AB affects apoE transcriptionally through the activation of B-AR, cAMP and AP-2

Abstract

Two key players in the development of Alzheimer’s disease (AD) are amyloid beta protein (Aβ) and apolipoprotein E (apoE). We and others have reported that Aβ elevates apoE protein levels in astrocytes, which in turn could alter lipid trafficking and cell function. The mechanism for the Aβ-induced increase in apoE levels is not clearly understood. We propose that Aβ affects apoE transcriptionally through the activation of the beta-adrenergic receptor (βAR), cAMP and the activator protein 2 (AP-2). To test this hypothesis it was first determined if the stimulation of apoE protein levels by Aβ was triggered by an upregulation of apoE mRNA, in contrast to changes in secretion or degradation. The results show a time-dependent increase in apoE mRNA expression levels with peak expression reached after 1 hour of Aβ treatment. βAR antagonists were used to evaluate the involvement of the βAR. The antagonists significantly inhibited the Aβ-induced stimulation of apoE mRNA and protein levels. In order to further understand the mechanism behind these results we assessed cAMP role in the proposed Aβ-apoE pathway. This second messenger has been associated with AD and has been shown to elevate apoE message and secretion levels.
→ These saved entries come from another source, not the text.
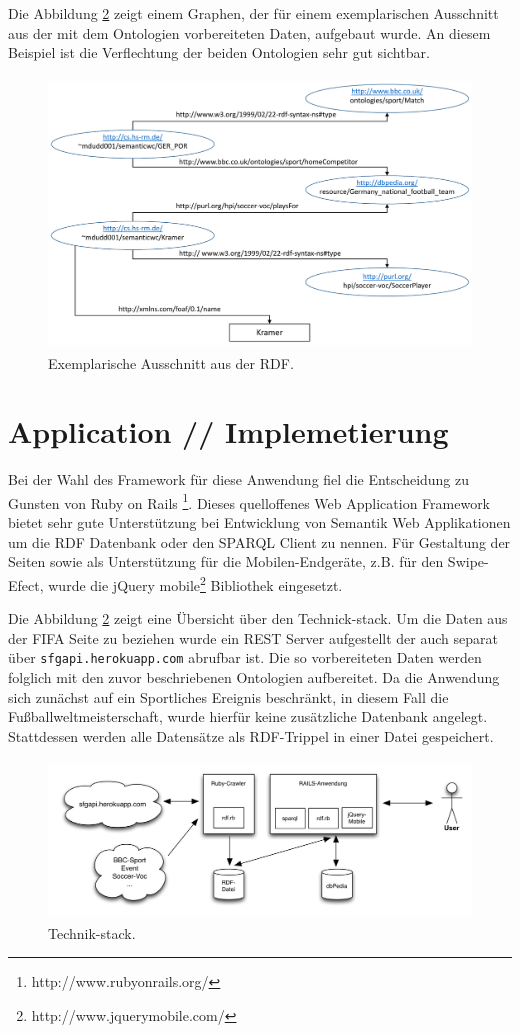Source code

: \documentclass[runningheads,a4paper]{llncs}
\begin{document}
Die Abbildung \ref{fig:example} zeigt einem Graphen, der für einem exemplarischen Ausschnitt aus der mit dem Ontologien vorbereiteten Daten, aufgebaut wurde. An diesem Beispiel ist die Verflechtung der beiden Ontologien sehr gut sichtbar.

\begin{figure}
\centering
\includegraphics[height=7.2cm]{graph_manus}
\caption{Exemplarische Ausschnitt aus der RDF.}
\label{fig:example}
\end{figure}

\newpage
\section{Application // Implemetierung}


Bei der Wahl des Framework für diese Anwendung fiel die Entscheidung zu Gunsten von Ruby on Rails \footnote{http://www.rubyonrails.org/}. Dieses quelloffenes Web Application Framework bietet sehr gute Unterstützung bei Entwicklung von Semantik Web Applikationen um die RDF Datenbank oder den SPARQL Client zu nennen. Für Gestaltung der Seiten sowie als Unterstützung für die Mobilen-Endgeräte, z.B. für den Swipe-Efect,  wurde die jQuery mobile\footnote{http://www.jquerymobile.com/} Bibliothek eingesetzt. 

Die Abbildung \ref{fig:example} zeigt eine Übersicht über den Technick-stack. Um die Daten aus der FIFA Seite zu beziehen wurde ein REST Server aufgestellt der auch separat über \texttt{sfgapi.herokuapp.com} abrufbar ist. Die so vorbereiteten Daten werden folglich mit den zuvor beschriebenen Ontologien aufbereitet. Da die Anwendung sich zunächst auf ein Sportliches Ereignis beschränkt, in diesem Fall die Fußballweltmeisterschaft, wurde hierfür keine zusätzliche Datenbank angelegt. Stattdessen werden alle Datensätze als RDF-Trippel in einer Datei gespeichert.
\begin{figure}
\centering
\includegraphics[height=4.2cm]{technik-stack}
\caption{Technik-stack.}
\label{fig:example}
\end{figure}
\end{document}
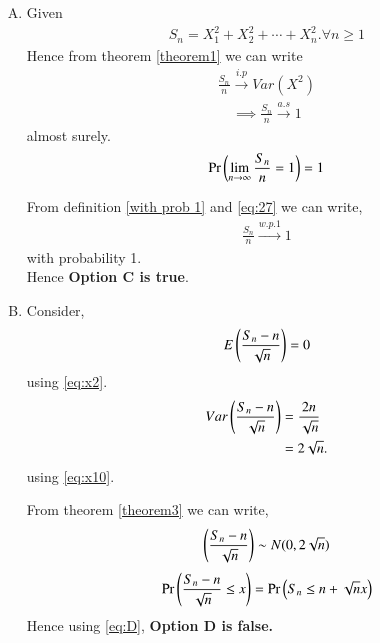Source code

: \documentclass[journal,12pt,twocolumn]{IEEEtran}
\begin{document}
\begin{enumerate}[(A)]
 
 
 \item Given 
\begin{align}
    S_{n}=X_{1}^2+X_{2}^2+\cdots+X_{n}^2.\forall n\geq 1
\end{align}
Hence from theorem \ref{theorem1} we can write 
\begin{align}
    \frac{S_n}{n} \xrightarrow{i.p} Var(X^2)
\end{align}
\begin{align}
    \implies \frac{S_n}{n} \xrightarrow{a.s} 1
\end{align}
almost surely.
\begin{align}
    \Pr\left(\lim_{n\to \infty}\frac{S_n}{n}=1\right)=1\label{eq:27}
\end{align}


From definition \ref{with prob 1} and \eqref{eq:27} we can write,
\begin{align}
    \frac{S_{n}}{n} \xrightarrow{w.p.1} 1
\end{align}
with probability 1.\\
Hence \textbf{Option C is true}.



\item Consider,
\begin{align}
    E\left(\frac{S_{n}-n}{\sqrt{n}}\right)=0
\end{align}
using \eqref{eq:x2}.
\begin{align}
     Var\left(\frac{S_{n}-n}{\sqrt{n}}\right)&=\frac{2n}{\sqrt{n}}\\
     &=2\sqrt{n}.
\end{align}
using \eqref{eq:x10}.

From theorem \ref{theorem3} we can write,
\begin{align}
    \left(\frac{S_{n}-n}{\sqrt{n}}\right) \sim N(0,2 \sqrt{n})\label{eq:D}
\end{align}
\begin{align}
     \Pr{\ensuremath{\left(\frac{S_{n}-n}{\sqrt{n}} \leq x\right)}}= \Pr{\ensuremath{\left(S_{n} \leq n+\sqrt{n}x\right)}}
\end{align}
Hence using \eqref{eq:D}, \textbf{Option D is false.}
 
 \end{enumerate}
    
\end{document}
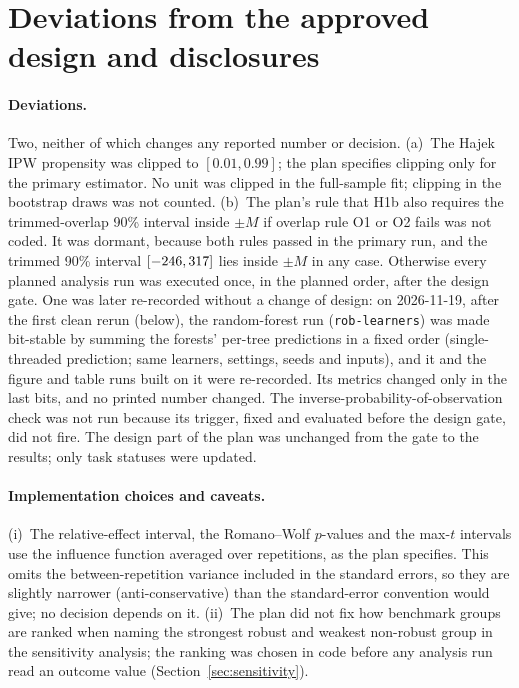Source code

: \documentclass[11pt]{article}
\newcommand{\ci}[2]{$[#1, #2]$}
\begin{document}
\section{Deviations from the approved design and disclosures}
\label{sec:deviations}

\paragraph{Deviations.} Two, neither of which changes any reported number or decision.
(a)~The Hajek IPW propensity was clipped to $[0.01, 0.99]$; the plan specifies clipping only
for the primary estimator. No unit was clipped in the full-sample fit; clipping in the
bootstrap draws was not counted.
(b)~The plan's rule that H1b also requires the trimmed-overlap 90\% interval inside $\pm M$
if overlap rule O1 or O2 fails was not coded. It was dormant, because both rules passed in
the primary run, and the trimmed 90\% interval \ci{\TrimCINinetyLow}{\TrimCINinetyHigh} lies
inside $\pm M$ in any case.
Otherwise every planned analysis run was executed once, in the planned order, after the
design gate. One was later re-recorded without a change of design: on 2026-11-19, after the
first clean rerun (below), the random-forest run (\texttt{rob-learners}) was made bit-stable
by summing the forests' per-tree predictions in a fixed order (single-threaded prediction;
same learners, settings, seeds and inputs), and it and the figure and table runs built on it
were re-recorded. Its metrics changed only in the last bits, and no printed number changed. The inverse-probability-of-observation check
was not run because its trigger, fixed and evaluated before the design gate, did not fire.
The design part of the plan was unchanged from the gate to the results; only task statuses
were updated.

\paragraph{Implementation choices and caveats.} (i)~The relative-effect interval, the
Romano--Wolf $p$-values and the max-$t$ intervals use the influence function averaged over
repetitions, as the plan specifies. This omits the between-repetition variance included in
the standard errors, so they are slightly narrower (anti-conservative) than the
standard-error convention would give; no decision depends on it.
(ii)~The plan did not fix how benchmark groups are ranked when naming the strongest robust
and weakest non-robust group in the sensitivity analysis; the ranking was chosen in code
before any analysis run read an outcome value (Section~\ref{sec:sensitivity}).
\end{document}
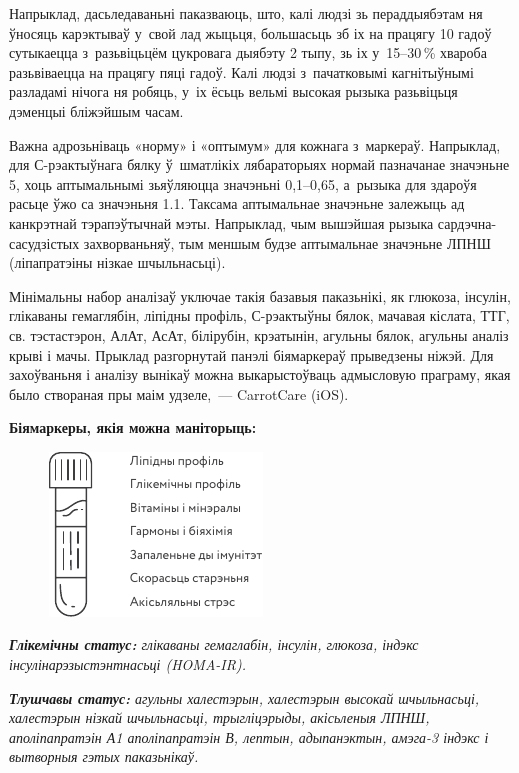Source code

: Напрыклад, дасьледаваньні паказваюць, што, калі людзі зь пераддыябэтам ня ўносяць карэктываў у~свой лад жыцьця, большасьць зб іх на працягу 10 гадоў сутыкаецца з~разьвіцьцём цукровага дыябэту 2 тыпу, зь іх у~15--30\,\% хвароба разьвіваецца на працягу пяці гадоў. Калі людзі з~пачатковымі кагнітыўнымі разладамі нічога ня робяць, у~іх ёсьць вельмі высокая рызыка разьвіцьця дэменцыі бліжэйшым часам.

Важна адрозьніваць «норму» і «оптымум» для кожнага з~маркераў. Напрыклад, для С-рэактыўнага бялку ў~шматлікіх лябараторыях нормай пазначанае значэньне 5, хоць аптымальнымі зьяўляюцца значэньні 0,1--0,65, а~рызыка для здароўя расьце ўжо са значэньня 1.1. Таксама аптымальнае значэньне залежыць ад канкрэтнай тэрапэўтычнай мэты. Напрыклад, чым вышэйшая рызыка сардэчна-сасудзістых захворваньняў, тым меншым будзе аптымальнае значэньне ЛПНШ (ліпапратэіны нізкае шчыльнасьці).

Мінімальны набор аналізаў уключае такія базавыя паказьнікі, як глюкоза, інсулін, глікаваны гемаглябін, ліпідны профіль, С-рэактыўны бялок, мачавая кіслата, ТТГ, св. тэстастэрон, АлАт, АсАт, білірубін, крэатынін, агульны бялок, агульны аналіз крыві і мачы. Прыклад разгорнутай панэлі біямаркераў прыведзены ніжэй. Для захоўваньня і аналізу вынікаў можна выкарыстоўваць адмысловую праграму, якая было створаная пры маім удзеле,~--- CarrotCare (iOS).

\textbf{Біямаркеры, якія можна маніторыць:}

\begin{figure}[htb!]
  \centering
  \includegraphics[scale=1.5]{willpower/ch3/5.pdf}
\end{figure}

\emph{\textbf{Глікемічны статус:} глікаваны гемаглабін, інсулін, глюкоза, індэкс інсулінарэзыстэнтнасьці (HOMA-IR).}

\emph{\textbf{Тлушчавы статус:} агульны халестэрын, халестэрын высокай шчыльнасьці, халестэрын нізкай шчыльнасьці, трыгліцэрыды, акісьленыя ЛПНШ, аполіпапратэін А1 аполіпапратэін В, лептын, адыпанэктын, амэга-3 індэкс і вытворныя гэтых паказьнікаў.}

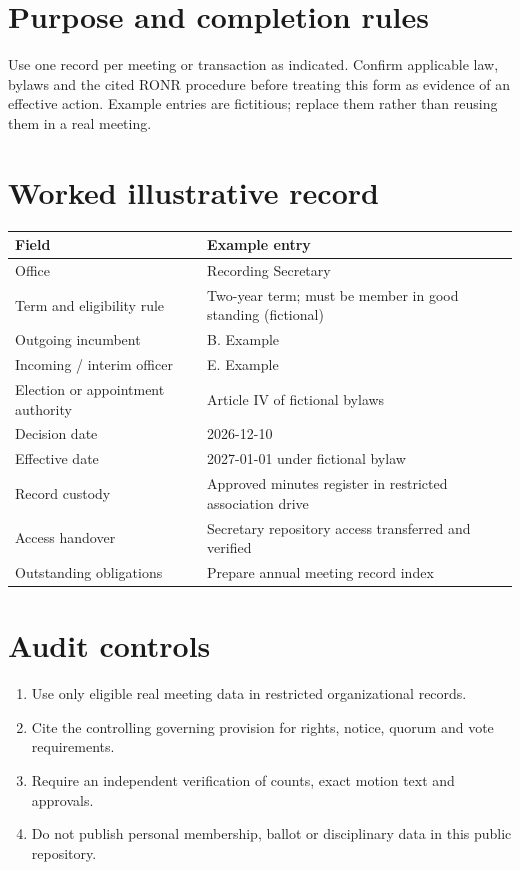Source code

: \documentclass[11pt]{article}
\begin{document}
\SuiteOpen
\section{Purpose and completion rules}
Use one record per meeting or transaction as indicated. Confirm applicable law, bylaws and the cited RONR procedure before treating this form as evidence of an effective action. Example entries are fictitious; replace them rather than reusing them in a real meeting.

\section{Worked illustrative record}
\begin{longtable}{@{}p{.38\linewidth}p{.55\linewidth}@{}}\toprule Field & Example entry\\\midrule\endhead


Office & Recording Secretary\\
Term and eligibility rule & Two-year term; must be member in good standing (fictional)\\
Outgoing incumbent & B. Example\\
Incoming / interim officer & E. Example\\
Election or appointment authority & Article IV of fictional bylaws\\
Decision date & 2026-12-10\\
Effective date & 2027-01-01 under fictional bylaw\\
Record custody & Approved minutes register in restricted association drive\\
Access handover & Secretary repository access transferred and verified\\
Outstanding obligations & Prepare annual meeting record index\\
\bottomrule\end{longtable}
\section{Audit controls}
\begin{enumerate}[leftmargin=*,itemsep=4pt]
\item Use only eligible real meeting data in restricted organizational records.
\item Cite the controlling governing provision for rights, notice, quorum and vote requirements.
\item Require an independent verification of counts, exact motion text and approvals.
\item Do not publish personal membership, ballot or disciplinary data in this public repository.
\end{enumerate}
\end{document}
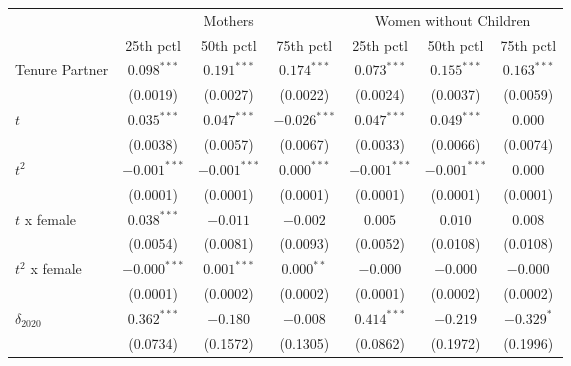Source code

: \begin{tabular}{l|ccc|ccc}
\toprule
{} & \multicolumn{3}{c}{Mothers} & \multicolumn{3}{c}{Women without Children} \\
{} &       25th pctl &       50th pctl &       75th pctl &              25th pctl &       50th pctl &       75th pctl \\
\midrule
Tenure Partner                         &   $0.098^{***}$ &   $0.191^{***}$ &   $0.174^{***}$ &          $0.073^{***}$ &   $0.155^{***}$ &   $0.163^{***}$ \\
                                       &        (0.0019) &        (0.0027) &        (0.0022) &               (0.0024) &        (0.0037) &        (0.0059) \\
$t$                                    &   $0.035^{***}$ &   $0.047^{***}$ &  $-0.026^{***}$ &          $0.047^{***}$ &   $0.049^{***}$ &         $0.000$ \\
                                       &        (0.0038) &        (0.0057) &        (0.0067) &               (0.0033) &        (0.0066) &        (0.0074) \\
$t^2$                                  &  $-0.001^{***}$ &  $-0.001^{***}$ &   $0.000^{***}$ &         $-0.001^{***}$ &  $-0.001^{***}$ &         $0.000$ \\
                                       &        (0.0001) &        (0.0001) &        (0.0001) &               (0.0001) &        (0.0001) &        (0.0001) \\
$t$ x female                           &   $0.038^{***}$ &        $-0.011$ &        $-0.002$ &                $0.005$ &         $0.010$ &         $0.008$ \\
                                       &        (0.0054) &        (0.0081) &        (0.0093) &               (0.0052) &        (0.0108) &        (0.0108) \\
$t^2$ x female                         &  $-0.000^{***}$ &   $0.001^{***}$ &    $0.000^{**}$ &               $-0.000$ &        $-0.000$ &        $-0.000$ \\
                                       &        (0.0001) &        (0.0002) &        (0.0002) &               (0.0001) &        (0.0002) &        (0.0002) \\
$\delta_{2020}$                        &   $0.362^{***}$ &        $-0.180$ &        $-0.008$ &          $0.414^{***}$ &        $-0.219$ &      $-0.329^*$ \\
                                       &        (0.0734) &        (0.1572) &        (0.1305) &               (0.0862) &        (0.1972) &        (0.1996) \\

\end{tabular}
The data shows an Aβ-dependent elevation in cAMP levels as well as an increase in apoE levels after dBcAMP treatment, confirming the activation of a cAMP-dependent pathway. In addition, I provide evidence that confirms the participation of the transcription factor AP-2, specifically that of AP-2β. AP-2 is known to be unregulated by cAMP and to bind to the apoE promoter. I report an increase in AP-2β translocation to the nucleus after both cAMP and Aβ treatment and confirm its participation in the activation of the apoE promoter.

In conclusion, my work reveals a novel pathway for Aβ stimulation of apoE abundance in astrocytes involving βAR and the transcription factor AP-2β. These findings not only help clarify the relationship between Aβ and apoE but also help understand AD progression and possibly show a mechanism that could aid in the fight against this fast growing disease.